Chuvas acima da média em Piracicaba devastam produção de hortaliças
O município de Piracicaba, no interior de São Paulo, enfrentou um janeiro com volume de chuvas significativamente acima do esperado, segundo dados do Posto Meteorológico da Esalq. A cidade acumulou impressionantes 307 milímetros de precipitação apenas no primeiro mês do ano, um cenário que tem causado sérios transtornos ao setor agrícola local.
Prejuízos alarmantes na colheita de verduras
Agricultores da região relatam perdas devastadoras na colheita, especialmente de verduras, com danos que alcançam quase 50% da produção total. Essas informações foram confirmadas por produtores rurais entrevistados pela EPTV, afiliada da Globo para Piracicaba e região. A situação é crítica e afeta diretamente a subsistência de muitas famílias que dependem da agricultura.

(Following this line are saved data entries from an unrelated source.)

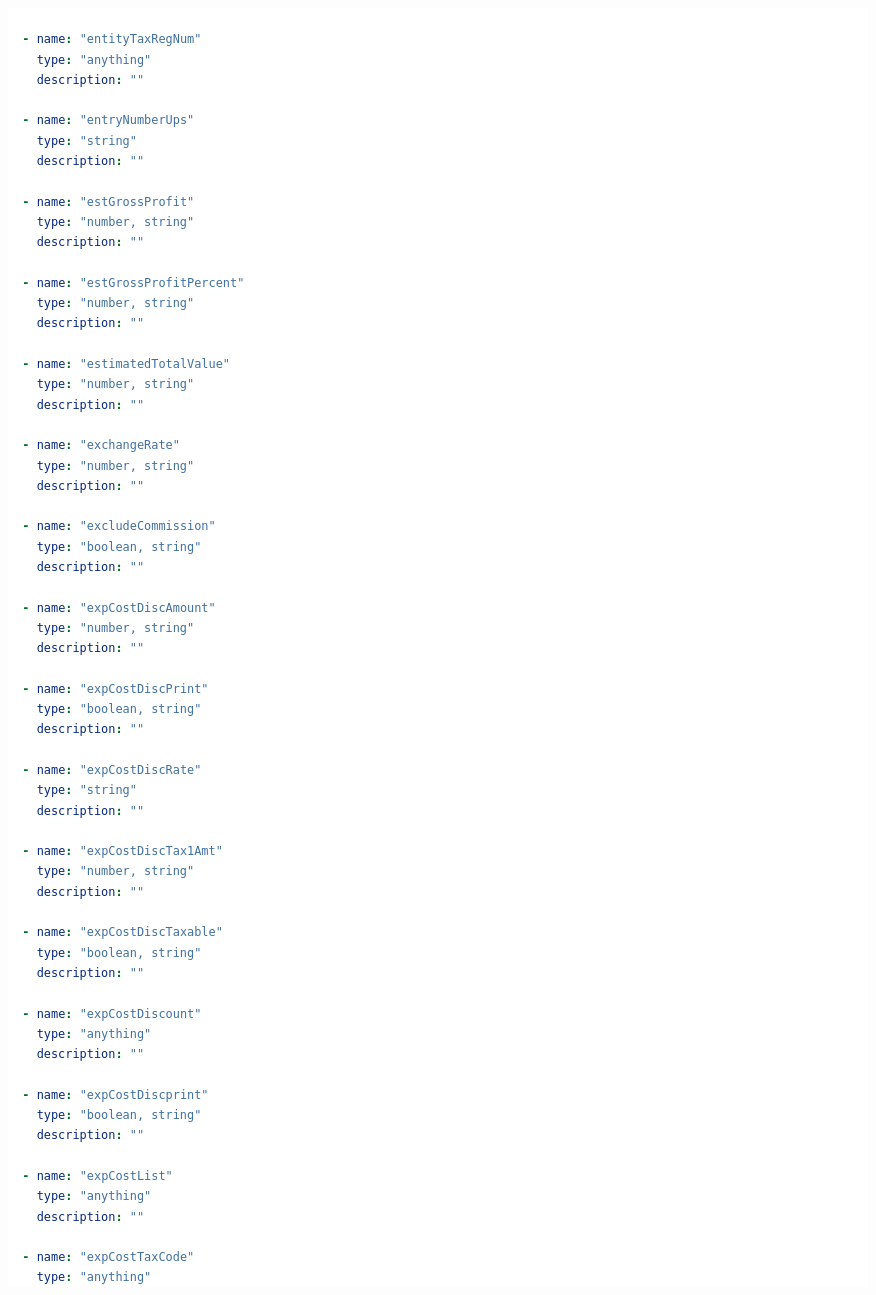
 ```yaml

  - name: "entityTaxRegNum"
    type: "anything"
    description: ""

  - name: "entryNumberUps"
    type: "string"
    description: ""

  - name: "estGrossProfit"
    type: "number, string"
    description: ""

  - name: "estGrossProfitPercent"
    type: "number, string"
    description: ""

  - name: "estimatedTotalValue"
    type: "number, string"
    description: ""

  - name: "exchangeRate"
    type: "number, string"
    description: ""

  - name: "excludeCommission"
    type: "boolean, string"
    description: ""

  - name: "expCostDiscAmount"
    type: "number, string"
    description: ""

  - name: "expCostDiscPrint"
    type: "boolean, string"
    description: ""

  - name: "expCostDiscRate"
    type: "string"
    description: ""

  - name: "expCostDiscTax1Amt"
    type: "number, string"
    description: ""

  - name: "expCostDiscTaxable"
    type: "boolean, string"
    description: ""

  - name: "expCostDiscount"
    type: "anything"
    description: ""

  - name: "expCostDiscprint"
    type: "boolean, string"
    description: ""

  - name: "expCostList"
    type: "anything"
    description: ""

  - name: "expCostTaxCode"
    type: "anything"
```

Expert explica o fenômeno da "podridão" das hortaliças
A agrometeorologista Ludmila Camparoto detalhou o problema em entrevista à equipe da EPTV. Ela afirmou que o aumento excessivo da umidade do solo, causado pelas chuvas intensas, favorece a chamada "podridão" das verduras. "O grande problema para as hortaliças é essa podridão, já que elas ficam muito próximas do solo. Com a elevação da umidade, ocorre o apodrecimento das raízes e das folhas, prejudicando a qualidade de maneira geral", explicou a especialista.
Segundo Ludmila, a mistura de água e terra acelera drasticamente o processo de apodrecimento, tornando as verduras impróprias para consumo em tempo recorde.
Histórico de produtores ilustra a gravidade da situação
Com décadas de experiência no campo, os produtores rurais Maurício e Lucimara Ferezini já perderam metade da produção de verduras em sua propriedade. Maurício descreve a situação com preocupação: "A vida útil normal delas é de 40, 50 dias. Agora, com 25, no máximo 30 dias, já tá toda pendurada e já queima o miolinho por causa do calor. Não tem o que aproveitar, quem vai querer comprar uma verdura queimada? Fica feia".
Para tentar minimizar os prejuízos, o casal adotou medidas emergenciais, como colocar plástico para proteger a produção. Lucimara complementa: "A gente corta, tira a pontinha, amarra, mas tem muita gente que reclama, que está muito amarelo. Mas não tem o que fazer com esse tempo". A frustração é palpável entre os agricultores, que veem seu trabalho sendo comprometido pelas condições climáticas adversas.
Previsão climática preocupante para os próximos meses
A perspectiva não é animadora. A previsão indica que as lavouras continuarão sofrendo com as chuvas até o início de março. Segundo a agrometeorologista Ludmila Camparoto, o período entre o final de fevereiro e o começo de março é particularmente crítico. "Entre o final de fevereiro e o início de março, a gente observa novamente uma condição de mais chuvas. Isso exige um ponto de atenção dos produtores, principalmente no planejamento da colheita e na preservação da qualidade das lavouras", alertou.
Ela enfatiza que produtores, comerciantes e consumidores precisam estar atentos e se planejarem para enfrentar esse período desafiador.
Contexto de eventos climáticos extremos na região
A região de Piracicaba iniciou fevereiro com alerta do Instituto Nacional de Meteorologia (Inmet) para tempestades. As cidades da área já tinham avisos de temporais desde a última semana de janeiro, quando a previsão indicava a formação de um ciclone no litoral da Região Sudeste.
Esse sistema no Oceano Atlântico favorece a ocorrência de chuva em grandes volumes no estado de São Paulo, com risco de tempestades ao longo do dia. A cidade registrou estragos significativos entre os dias 29 e 30 de janeiro, incluindo um trágico incidente onde uma pessoa morreu após ser arrastada por uma enxurrada na Avenida 31 de Março em Piracicaba.
O cenário atual exige atenção redobrada das autoridades e da população, pois os impactos das chuvas vão além da agricultura, afetando também a segurança e a infraestrutura urbana.